▶ **Records from a data source**:
..............................
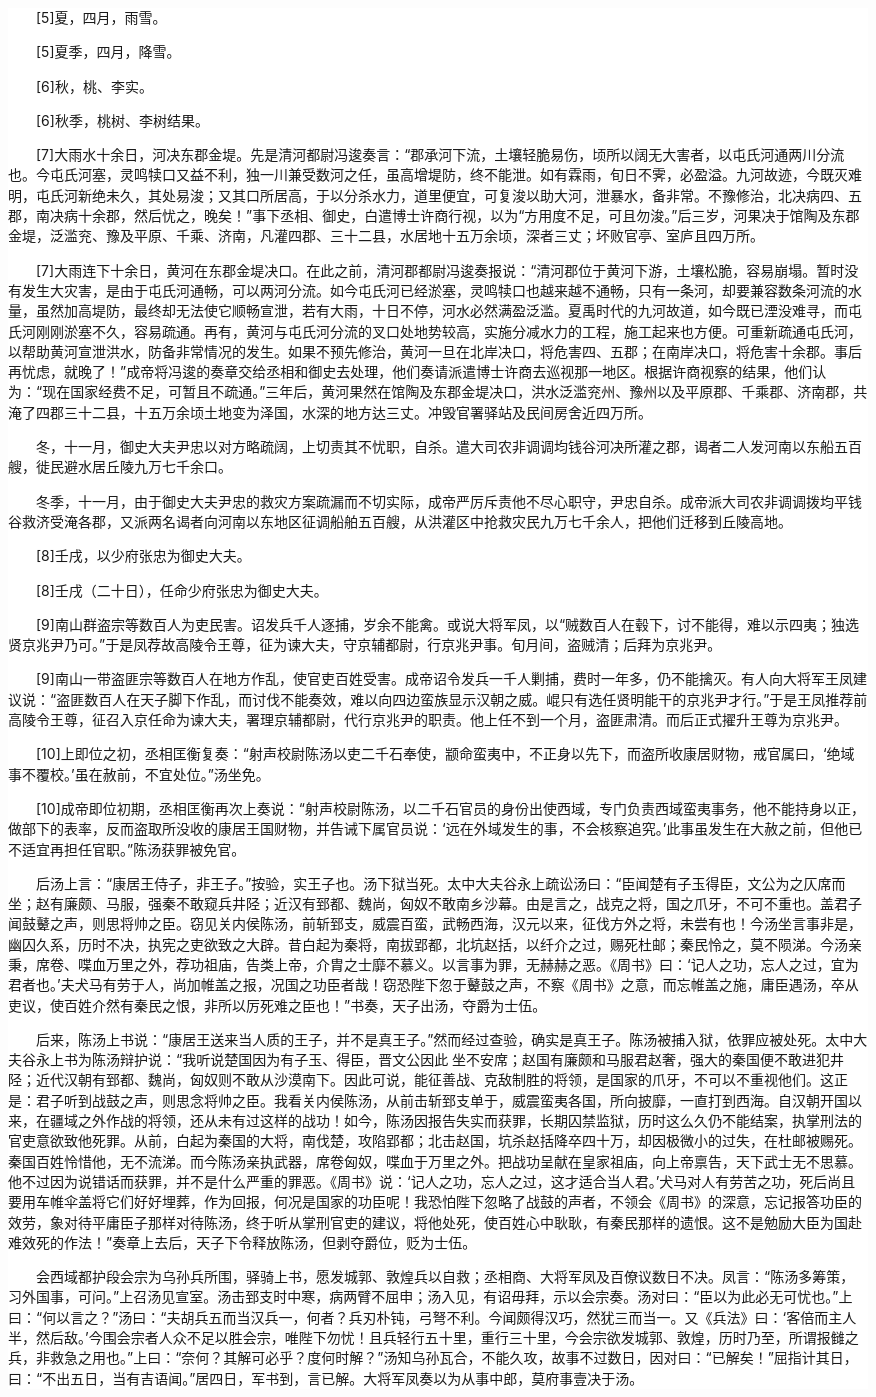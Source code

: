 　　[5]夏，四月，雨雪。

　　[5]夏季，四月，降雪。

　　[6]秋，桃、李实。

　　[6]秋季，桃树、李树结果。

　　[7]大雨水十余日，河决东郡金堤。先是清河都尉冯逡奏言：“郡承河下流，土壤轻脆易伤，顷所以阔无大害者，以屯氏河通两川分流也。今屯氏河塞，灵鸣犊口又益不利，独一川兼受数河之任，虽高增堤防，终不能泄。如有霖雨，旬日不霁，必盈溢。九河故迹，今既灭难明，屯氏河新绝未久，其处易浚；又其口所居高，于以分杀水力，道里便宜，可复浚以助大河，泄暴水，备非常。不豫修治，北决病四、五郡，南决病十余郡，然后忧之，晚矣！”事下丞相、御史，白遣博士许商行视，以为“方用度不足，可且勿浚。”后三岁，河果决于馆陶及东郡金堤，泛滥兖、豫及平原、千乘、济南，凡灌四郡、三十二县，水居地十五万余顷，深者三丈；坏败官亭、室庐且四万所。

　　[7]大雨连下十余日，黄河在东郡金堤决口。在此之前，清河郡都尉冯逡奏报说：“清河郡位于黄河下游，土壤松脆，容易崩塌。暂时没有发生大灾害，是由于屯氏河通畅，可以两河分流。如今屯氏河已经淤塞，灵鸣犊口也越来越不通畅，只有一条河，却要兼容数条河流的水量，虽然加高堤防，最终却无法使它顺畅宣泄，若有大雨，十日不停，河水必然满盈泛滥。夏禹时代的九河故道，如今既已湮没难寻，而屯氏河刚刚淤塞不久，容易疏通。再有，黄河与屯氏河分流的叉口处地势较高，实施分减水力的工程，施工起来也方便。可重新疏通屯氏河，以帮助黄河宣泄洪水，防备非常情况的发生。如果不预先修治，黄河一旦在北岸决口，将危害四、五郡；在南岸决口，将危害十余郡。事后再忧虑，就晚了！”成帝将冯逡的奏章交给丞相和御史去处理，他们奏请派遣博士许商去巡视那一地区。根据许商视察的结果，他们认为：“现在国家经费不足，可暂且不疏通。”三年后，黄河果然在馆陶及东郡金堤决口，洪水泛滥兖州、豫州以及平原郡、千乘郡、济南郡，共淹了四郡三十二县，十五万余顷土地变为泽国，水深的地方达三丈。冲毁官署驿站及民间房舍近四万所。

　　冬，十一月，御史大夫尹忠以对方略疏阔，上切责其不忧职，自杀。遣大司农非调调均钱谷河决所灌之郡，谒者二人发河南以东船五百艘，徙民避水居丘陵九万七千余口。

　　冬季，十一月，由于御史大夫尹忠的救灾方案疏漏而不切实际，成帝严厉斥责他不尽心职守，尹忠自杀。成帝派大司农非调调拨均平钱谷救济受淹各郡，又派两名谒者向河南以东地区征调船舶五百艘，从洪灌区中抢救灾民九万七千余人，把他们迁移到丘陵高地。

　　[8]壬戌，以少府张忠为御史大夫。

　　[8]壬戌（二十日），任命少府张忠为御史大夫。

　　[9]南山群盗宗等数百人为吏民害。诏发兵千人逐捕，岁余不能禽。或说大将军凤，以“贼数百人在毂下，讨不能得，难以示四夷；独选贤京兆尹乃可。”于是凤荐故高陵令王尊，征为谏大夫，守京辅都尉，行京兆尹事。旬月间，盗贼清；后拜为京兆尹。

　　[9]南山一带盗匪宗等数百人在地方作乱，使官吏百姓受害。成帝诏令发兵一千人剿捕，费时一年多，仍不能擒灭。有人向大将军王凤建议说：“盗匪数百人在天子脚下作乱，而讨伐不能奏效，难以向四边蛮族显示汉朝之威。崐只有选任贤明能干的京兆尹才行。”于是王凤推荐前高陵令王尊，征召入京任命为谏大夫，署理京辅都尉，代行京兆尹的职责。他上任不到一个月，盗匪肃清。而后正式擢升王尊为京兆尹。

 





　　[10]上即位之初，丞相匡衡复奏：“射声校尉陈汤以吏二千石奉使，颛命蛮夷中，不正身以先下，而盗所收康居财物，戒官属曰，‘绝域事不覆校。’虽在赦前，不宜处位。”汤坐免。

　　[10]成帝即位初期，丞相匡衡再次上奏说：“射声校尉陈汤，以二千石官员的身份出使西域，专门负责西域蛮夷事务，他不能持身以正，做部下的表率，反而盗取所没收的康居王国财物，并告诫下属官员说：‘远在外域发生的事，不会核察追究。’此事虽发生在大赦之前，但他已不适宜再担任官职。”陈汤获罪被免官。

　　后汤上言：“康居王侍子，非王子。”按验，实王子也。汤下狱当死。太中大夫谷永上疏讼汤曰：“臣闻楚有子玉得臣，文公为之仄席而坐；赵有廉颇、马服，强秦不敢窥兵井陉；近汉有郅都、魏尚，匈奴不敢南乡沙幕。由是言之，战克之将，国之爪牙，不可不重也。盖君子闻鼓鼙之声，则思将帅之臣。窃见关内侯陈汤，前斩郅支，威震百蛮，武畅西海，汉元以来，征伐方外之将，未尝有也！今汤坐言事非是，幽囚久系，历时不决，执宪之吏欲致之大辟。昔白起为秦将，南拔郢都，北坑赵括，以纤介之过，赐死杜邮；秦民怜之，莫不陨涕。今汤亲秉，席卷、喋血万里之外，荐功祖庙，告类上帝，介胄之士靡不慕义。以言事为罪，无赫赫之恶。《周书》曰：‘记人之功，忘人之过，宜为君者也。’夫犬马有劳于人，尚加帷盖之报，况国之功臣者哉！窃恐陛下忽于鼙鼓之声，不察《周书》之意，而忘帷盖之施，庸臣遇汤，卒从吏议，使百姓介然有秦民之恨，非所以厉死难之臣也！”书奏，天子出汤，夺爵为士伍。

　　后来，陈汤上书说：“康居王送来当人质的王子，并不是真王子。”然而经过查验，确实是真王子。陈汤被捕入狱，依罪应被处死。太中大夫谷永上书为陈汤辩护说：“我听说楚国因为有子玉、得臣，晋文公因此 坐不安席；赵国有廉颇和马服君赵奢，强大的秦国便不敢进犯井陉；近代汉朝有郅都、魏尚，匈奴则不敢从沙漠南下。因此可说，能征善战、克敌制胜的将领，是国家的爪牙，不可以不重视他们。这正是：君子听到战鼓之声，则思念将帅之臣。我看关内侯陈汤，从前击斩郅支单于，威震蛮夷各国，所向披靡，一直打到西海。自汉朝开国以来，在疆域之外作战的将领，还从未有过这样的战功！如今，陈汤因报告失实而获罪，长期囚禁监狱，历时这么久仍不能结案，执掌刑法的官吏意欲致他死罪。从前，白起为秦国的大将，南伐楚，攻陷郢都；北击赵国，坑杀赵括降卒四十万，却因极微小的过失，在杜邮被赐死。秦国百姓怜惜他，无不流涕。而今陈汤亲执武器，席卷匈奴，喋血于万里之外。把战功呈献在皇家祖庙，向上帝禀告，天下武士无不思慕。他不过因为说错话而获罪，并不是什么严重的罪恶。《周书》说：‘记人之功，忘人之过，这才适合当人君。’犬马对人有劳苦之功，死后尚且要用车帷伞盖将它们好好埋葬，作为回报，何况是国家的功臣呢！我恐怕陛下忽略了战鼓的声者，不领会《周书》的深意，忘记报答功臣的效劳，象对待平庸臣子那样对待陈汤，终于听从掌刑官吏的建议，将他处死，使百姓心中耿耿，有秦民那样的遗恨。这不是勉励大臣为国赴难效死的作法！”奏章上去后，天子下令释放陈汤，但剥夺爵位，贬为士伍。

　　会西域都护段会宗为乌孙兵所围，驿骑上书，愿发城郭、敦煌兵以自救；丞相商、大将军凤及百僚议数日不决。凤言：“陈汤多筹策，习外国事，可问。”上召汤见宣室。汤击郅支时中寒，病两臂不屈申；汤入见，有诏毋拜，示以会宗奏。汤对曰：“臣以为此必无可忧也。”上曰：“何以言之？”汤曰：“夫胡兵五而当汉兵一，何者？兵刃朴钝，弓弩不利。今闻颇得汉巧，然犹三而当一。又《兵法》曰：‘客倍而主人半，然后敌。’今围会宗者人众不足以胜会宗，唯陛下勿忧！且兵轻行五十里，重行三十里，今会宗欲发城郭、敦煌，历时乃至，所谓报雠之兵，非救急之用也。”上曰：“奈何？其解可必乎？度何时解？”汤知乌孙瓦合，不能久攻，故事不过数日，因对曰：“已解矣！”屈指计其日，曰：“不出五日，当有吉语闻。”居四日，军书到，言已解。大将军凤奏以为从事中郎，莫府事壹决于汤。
..............................
▶ **Aim of the task**: Write out nothing but the lines from the start of the data through the line with "[10]上即位之初，丞相匡衡". Leave out the pictures.

▶ **Reply to the exercise**:
Source code

: 　　[5]夏，四月，雨雪。

　　[5]夏季，四月，降雪。

　　[6]秋，桃、李实。

　　[6]秋季，桃树、李树结果。

　　[7]大雨水十余日，河决东郡金堤。先是清河都尉冯逡奏言：“郡承河下流，土壤轻脆易伤，顷所以阔无大害者，以屯氏河通两川分流也。今屯氏河塞，灵鸣犊口又益不利，独一川兼受数河之任，虽高增堤防，终不能泄。如有霖雨，旬日不霁，必盈溢。九河故迹，今既灭难明，屯氏河新绝未久，其处易浚；又其口所居高，于以分杀水力，道里便宜，可复浚以助大河，泄暴水，备非常。不豫修治，北决病四、五郡，南决病十余郡，然后忧之，晚矣！”事下丞相、御史，白遣博士许商行视，以为“方用度不足，可且勿浚。”后三岁，河果决于馆陶及东郡金堤，泛滥兖、豫及平原、千乘、济南，凡灌四郡、三十二县，水居地十五万余顷，深者三丈；坏败官亭、室庐且四万所。

　　[7]大雨连下十余日，黄河在东郡金堤决口。在此之前，清河郡都尉冯逡奏报说：“清河郡位于黄河下游，土壤松脆，容易崩塌。暂时没有发生大灾害，是由于屯氏河通畅，可以两河分流。如今屯氏河已经淤塞，灵鸣犊口也越来越不通畅，只有一条河，却要兼容数条河流的水量，虽然加高堤防，最终却无法使它顺畅宣泄，若有大雨，十日不停，河水必然满盈泛滥。夏禹时代的九河故道，如今既已湮没难寻，而屯氏河刚刚淤塞不久，容易疏通。再有，黄河与屯氏河分流的叉口处地势较高，实施分减水力的工程，施工起来也方便。可重新疏通屯氏河，以帮助黄河宣泄洪水，防备非常情况的发生。如果不预先修治，黄河一旦在北岸决口，将危害四、五郡；在南岸决口，将危害十余郡。事后再忧虑，就晚了！”成帝将冯逡的奏章交给丞相和御史去处理，他们奏请派遣博士许商去巡视那一地区。根据许商视察的结果，他们认为：“现在国家经费不足，可暂且不疏通。”三年后，黄河果然在馆陶及东郡金堤决口，洪水泛滥兖州、豫州以及平原郡、千乘郡、济南郡，共淹了四郡三十二县，十五万余顷土地变为泽国，水深的地方达三丈。冲毁官署驿站及民间房舍近四万所。

　　冬，十一月，御史大夫尹忠以对方略疏阔，上切责其不忧职，自杀。遣大司农非调调均钱谷河决所灌之郡，谒者二人发河南以东船五百艘，徙民避水居丘陵九万七千余口。

　　冬季，十一月，由于御史大夫尹忠的救灾方案疏漏而不切实际，成帝严厉斥责他不尽心职守，尹忠自杀。成帝派大司农非调调拨均平钱谷救济受淹各郡，又派两名谒者向河南以东地区征调船舶五百艘，从洪灌区中抢救灾民九万七千余人，把他们迁移到丘陵高地。

　　[8]壬戌，以少府张忠为御史大夫。

　　[8]壬戌（二十日），任命少府张忠为御史大夫。

　　[9]南山群盗宗等数百人为吏民害。诏发兵千人逐捕，岁余不能禽。或说大将军凤，以“贼数百人在毂下，讨不能得，难以示四夷；独选贤京兆尹乃可。”于是凤荐故高陵令王尊，征为谏大夫，守京辅都尉，行京兆尹事。旬月间，盗贼清；后拜为京兆尹。

　　[9]南山一带盗匪宗等数百人在地方作乱，使官吏百姓受害。成帝诏令发兵一千人剿捕，费时一年多，仍不能擒灭。有人向大将军王凤建议说：“盗匪数百人在天子脚下作乱，而讨伐不能奏效，难以向四边蛮族显示汉朝之威。崐只有选任贤明能干的京兆尹才行。”于是王凤推荐前高陵令王尊，征召入京任命为谏大夫，署理京辅都尉，代行京兆尹的职责。他上任不到一个月，盗匪肃清。而后正式擢升王尊为京兆尹。

 





　　[10]上即位之初，丞相匡衡复奏：“射声校尉陈汤以吏二千石奉使，颛命蛮夷中，不正身以先下，而盗所收康居财物，戒官属曰，‘绝域事不覆校。’虽在赦前，不宜处位。”汤坐免。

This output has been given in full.